Baseline (ResNet-50): mIoU = 78.2.

ResNet-50 + DMSCA: mIoU = 79.6 (+ 1.4).

These results indicate that DMSCA has a good ability of task generalization, and it is not limited to image classification tasks.

In addition to its outstanding performance on the three major datasets, CIFAR-10, CIFAR-100, and ImageNet, we also evaluated the generalization ability of DMSCA on some small-scale, specific domain image datasets, such as Oxford-IIIT Pet30 and Food-10134. On these datasets, DMSCA also demonstrated better performance improvements compared to the baseline and other attention mechanisms, further proving its good generalization ability and its ability to adapt to different data distributions and task characteristics.

Based on the analysis of robustness and generalization ability, DMSCA not only performs exceptionally well under standard conditions, but also shows strong adaptability and stability when facing challenging scenarios and diverse data, which is crucial for practical applications.

Conclusion and future work

This paper introduced DMSCA, a novel attention mechanism that enhances feature representation in Convolutional Neural Networks (CNNs) through a multi-component, collaborative design. Our core contribution lies in the dynamic, data-dependent fusion of channels and spatial attention, which overcomes the limitations of static, predefined structures found in prior works like CBAM. Key innovations, including the Temperature-controlled Channel Attention (TCA) and the Direction-aware Multi-scale Spatial Context Encoder (MSCE), enable the model to adaptively modulate features based on input characteristics, leading to significant and consistent performance gains across multiple benchmarks, including ImageNet.

Comprehensive experiments demonstrated DMSCA’s superiority over existing attention mechanisms in terms of classification accuracy, robustness against adversarial attacks and corruptions, and generalization to fine-grained datasets. While DMSCA introduces a marginal computational overhead, the substantial performance benefits justify this trade-off, establishing a compelling solution for CNN-based feature refinement.

Despite these promising results, we acknowledge certain limitations inherent to our current design scope. The DMSCA mechanism is explicitly engineered to leverage the inductive biases of CNNs, specifically utilizing convolutional operations to capture local multi-scale contexts and spatial hierarchies efficiently. Consequently, its direct applicability to Transformer-based backbones (e.g., ViT, Swin Transformer), which process images as sequences of tokens without inherent spatial locality, remains explored.

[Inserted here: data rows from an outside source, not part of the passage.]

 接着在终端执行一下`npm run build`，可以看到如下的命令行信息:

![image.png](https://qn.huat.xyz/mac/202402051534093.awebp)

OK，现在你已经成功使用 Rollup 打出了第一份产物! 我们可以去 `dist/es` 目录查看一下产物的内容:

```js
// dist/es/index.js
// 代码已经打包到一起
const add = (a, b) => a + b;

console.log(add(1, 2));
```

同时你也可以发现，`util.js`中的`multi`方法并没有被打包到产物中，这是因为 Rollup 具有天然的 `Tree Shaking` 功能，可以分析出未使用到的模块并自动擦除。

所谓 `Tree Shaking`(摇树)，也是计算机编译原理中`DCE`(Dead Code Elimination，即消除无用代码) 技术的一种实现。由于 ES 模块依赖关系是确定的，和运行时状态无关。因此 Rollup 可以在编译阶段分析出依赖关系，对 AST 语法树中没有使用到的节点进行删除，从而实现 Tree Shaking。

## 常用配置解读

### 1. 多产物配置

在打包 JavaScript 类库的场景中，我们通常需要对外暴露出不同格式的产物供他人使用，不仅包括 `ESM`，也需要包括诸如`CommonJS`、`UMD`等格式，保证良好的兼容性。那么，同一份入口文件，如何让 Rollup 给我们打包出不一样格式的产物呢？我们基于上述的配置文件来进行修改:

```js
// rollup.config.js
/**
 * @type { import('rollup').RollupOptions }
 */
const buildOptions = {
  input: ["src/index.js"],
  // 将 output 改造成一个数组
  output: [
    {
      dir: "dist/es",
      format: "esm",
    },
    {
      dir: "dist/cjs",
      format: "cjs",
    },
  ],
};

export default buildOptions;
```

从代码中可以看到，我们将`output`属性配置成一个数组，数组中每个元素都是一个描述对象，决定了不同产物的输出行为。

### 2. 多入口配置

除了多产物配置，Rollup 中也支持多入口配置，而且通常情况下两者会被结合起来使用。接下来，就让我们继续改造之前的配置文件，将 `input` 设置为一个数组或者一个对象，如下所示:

Future work will prioritize adapting the core principles of dynamic channel-spatial coupling to token-based architectures. Drawing inspiration from recent hybrid approaches like Modumer21, we aim to investigate how DMSCA can be integrated into self-attention frameworks. This evolution seeks to create a hybrid attention model that synergistically combines the efficiency of local feature refinement with the long-range dependency modeling capabilities of Transformers42,43,44,45,46,47,48,49,50,51,52,53,54,55,56,57,58,59,60,61,62,63,64,65,66,67.

Furthermore, the potential of DMSCA in other complex visual tasks, such as video analysis or 3D point cloud processing, remains an exciting avenue for future research. We believe that the design philosophy of DMSCA—emphasizing dynamic interaction and multi-scale context—offers a valuable direction for developing next-generation attention mechanisms.